Thursday, August 25, 2011

WFP Flight

A few days ago I took a World Food Programme (WFP) flight to Wau in northern South Sudan from the capital city Juba and back again. It was a first. I always fantasized about these flights. The rumors of drunk Russian or bad ass Israeli pilots traipsing across crap holes in Africa delivering heroes of humanitarian work sounded amazing when friends sat around tasting Tuskers and telling tales. But the Quakers were never hooked up enough to get these flights and then I was settled in Gulu. So I felt pretty cool rocking up to Juba airport with my ID that says “Emergency Humanitarian Assistance Worker.”
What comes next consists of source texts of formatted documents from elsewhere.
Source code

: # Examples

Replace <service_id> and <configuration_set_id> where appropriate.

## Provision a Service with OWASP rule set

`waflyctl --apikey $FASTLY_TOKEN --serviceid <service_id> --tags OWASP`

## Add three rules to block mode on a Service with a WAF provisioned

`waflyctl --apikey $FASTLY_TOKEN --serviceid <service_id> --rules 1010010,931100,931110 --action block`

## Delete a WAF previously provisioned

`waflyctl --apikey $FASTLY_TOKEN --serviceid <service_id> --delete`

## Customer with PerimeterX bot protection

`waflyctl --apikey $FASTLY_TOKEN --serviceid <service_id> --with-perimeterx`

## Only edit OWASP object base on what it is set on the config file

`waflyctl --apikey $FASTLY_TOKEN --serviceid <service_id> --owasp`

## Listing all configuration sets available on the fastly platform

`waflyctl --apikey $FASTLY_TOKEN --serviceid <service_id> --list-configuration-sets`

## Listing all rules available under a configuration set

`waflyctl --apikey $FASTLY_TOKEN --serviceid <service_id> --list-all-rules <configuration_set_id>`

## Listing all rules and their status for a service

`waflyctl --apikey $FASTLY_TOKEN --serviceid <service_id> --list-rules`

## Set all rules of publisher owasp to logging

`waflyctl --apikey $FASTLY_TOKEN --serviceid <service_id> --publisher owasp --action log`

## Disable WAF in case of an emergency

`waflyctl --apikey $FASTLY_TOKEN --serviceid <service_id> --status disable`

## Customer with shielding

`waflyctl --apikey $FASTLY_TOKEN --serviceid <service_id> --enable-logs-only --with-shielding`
It’s also a bit funky to travel to small airports in Africa. And by funky, I mean terrifying. It wasn’t the smallest plane I had ever been on; it fit about 40 people on it. But it had propellers and landed on a dirt runway in Wau, and these are to me the telltale signs of gutsy travel. Before boarding I had to select my bag from all of the baggage lined up in front of the plane and then personally hand it to the guy loading the plane. I kind of like this idea and think we should be able to do it for transcontinental commercial flights. After that it’s basically the same drill as a normal flight: “ladies and gentleman please fasten your seatbelts…” Although I was delighted to spot a rarity: a female co-pilot.

I’ve always said that Air Burundi cured my fear of flying. If you are flying at 18,000 feet in a plane that has original 1967 upholstery and you are in Africa, well you might as well let go of your fear, because it truly doesn’t matter. And I was reminded of this as we took off and pitched through the clouds while huts and people and goats faded away.

On the way back to Juba, I took out my traveling savior, my Kindle, and began to read a New Yorker from two weeks ago. The article was about the raid on bin Laden. It was perhaps one of the most griping things I’ve read in years. Hayden said it read like a van dam action film. Seriously. I couldn’t read it fast enough yet I read it meticulously so as to comprehend every SEAL acronym and every minute detail of their mission. Stephen Greenblatt knew he had a winner and teased his audience. Just when the pilot realizes the helicopter is going to crash Greenblatt cuts to Obama and the efforts to make the right call.

While I remain gripped on the article, I bounced through South Sudan airspace with my humanitarian compatriots. I barely even noticed the thing I had dreaded the night before: a pit stop at some other po-dunk SS town. The night before I worried that I’d have to land and take off an extra time, which would leave more occasion for pilot error. However, when we landed in Rumbek I was more worried that the flight attendant was going to ask me to switch off my kindle – right as the SEALS breached the inner wall! Luckily she did not.

As we landed back in Juba and jumped on a white bus marked “UN” (how cool?!) of course I recognized how different my mission was from these guys in Pakistan. Not just in terms of levels of badassness but also in service to a very different mandate. But it was still undeniably poignant to read this article on my 20,000 ft sojourn to humanitarian street cred.